Policy Fellow Matt Rumsey wrote this post.
Here is Tuesday’s take on transparency-related news items, congressional committee hearings, transparency-related bills introduced in Congress, and transparency-related events.
- The Campaign for Primary Accountability has some new competition in the anti-incumbent super PAC business. Restart Congress is technically dedicated to advancing the idea of term limits, but their chairman, game show host Chuck Woolery, has spoken in favor of replacing every current member of Congress. (Roll Call $)
- Former Governor George Allen (R-VA) now has a super PAC dedicated to electing him the the U.S. Senate. The Independence Virginia Political Action Committee hopes to raise $2-3 million. (Politico)
- Two top White House officials kicked off Sunshine Week with a blog post touting the transparency-related initiatives of the Obama Administration. (Government Executive)

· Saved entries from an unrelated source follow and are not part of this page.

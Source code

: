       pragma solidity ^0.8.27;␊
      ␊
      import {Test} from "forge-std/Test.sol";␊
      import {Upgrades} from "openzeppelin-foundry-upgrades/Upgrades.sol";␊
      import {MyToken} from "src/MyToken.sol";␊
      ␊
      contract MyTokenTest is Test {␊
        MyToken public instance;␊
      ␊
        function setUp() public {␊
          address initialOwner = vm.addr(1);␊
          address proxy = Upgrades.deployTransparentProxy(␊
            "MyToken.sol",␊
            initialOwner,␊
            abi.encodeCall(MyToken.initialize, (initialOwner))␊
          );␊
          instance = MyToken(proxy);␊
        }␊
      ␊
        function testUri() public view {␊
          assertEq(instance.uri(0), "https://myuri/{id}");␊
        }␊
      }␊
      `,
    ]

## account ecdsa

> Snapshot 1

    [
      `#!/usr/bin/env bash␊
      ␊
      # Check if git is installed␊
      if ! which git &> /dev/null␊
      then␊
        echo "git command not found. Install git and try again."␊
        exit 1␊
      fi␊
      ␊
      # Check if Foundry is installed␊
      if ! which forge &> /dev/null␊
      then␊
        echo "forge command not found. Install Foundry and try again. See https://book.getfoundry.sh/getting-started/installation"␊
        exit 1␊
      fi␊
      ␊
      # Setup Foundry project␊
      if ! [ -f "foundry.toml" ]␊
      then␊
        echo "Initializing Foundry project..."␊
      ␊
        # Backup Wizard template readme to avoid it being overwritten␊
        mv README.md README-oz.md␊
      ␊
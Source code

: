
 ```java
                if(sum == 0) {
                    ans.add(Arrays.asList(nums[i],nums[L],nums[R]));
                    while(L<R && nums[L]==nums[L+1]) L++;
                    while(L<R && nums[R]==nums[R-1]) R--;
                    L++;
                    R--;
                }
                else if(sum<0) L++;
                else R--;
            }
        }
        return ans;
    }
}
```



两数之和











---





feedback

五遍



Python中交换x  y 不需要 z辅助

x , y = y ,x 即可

- The Society of Professional Journalists found that federal agencies often hinder and restrict journalists when they try to conduct interviews with staff. (Government Executive)
- The White House has reversed a longstanding tradition of releasing information about the wine being served at state dinners. The disclosures may have been stopped amid concerns about the slow economic recovery. (Bloomberg)
- After losing several contracts to conflict issues, Facebook is restocking their pantry of outside lobbyists. They recently signed law firm Steptoe & Johnson, who has sent former Rep. John Shadegg (R-AZ) and others to lobby on the internet giant’s behalf. (Politico)
Relevant committee hearings scheduled for 3/13:
- Hearings to examine FOIA, focusing on safeguarding critical infrastructure information and the public’s right to know. 10:30 am. 226 DSOB. Full committee hearing.
Relevant bills introduced:
- D.C. Open Government Summit. Press Club. Conference Rooms, The National Press Club, 529 14th Street, NW, 13th Floor, Washington, DC 20045.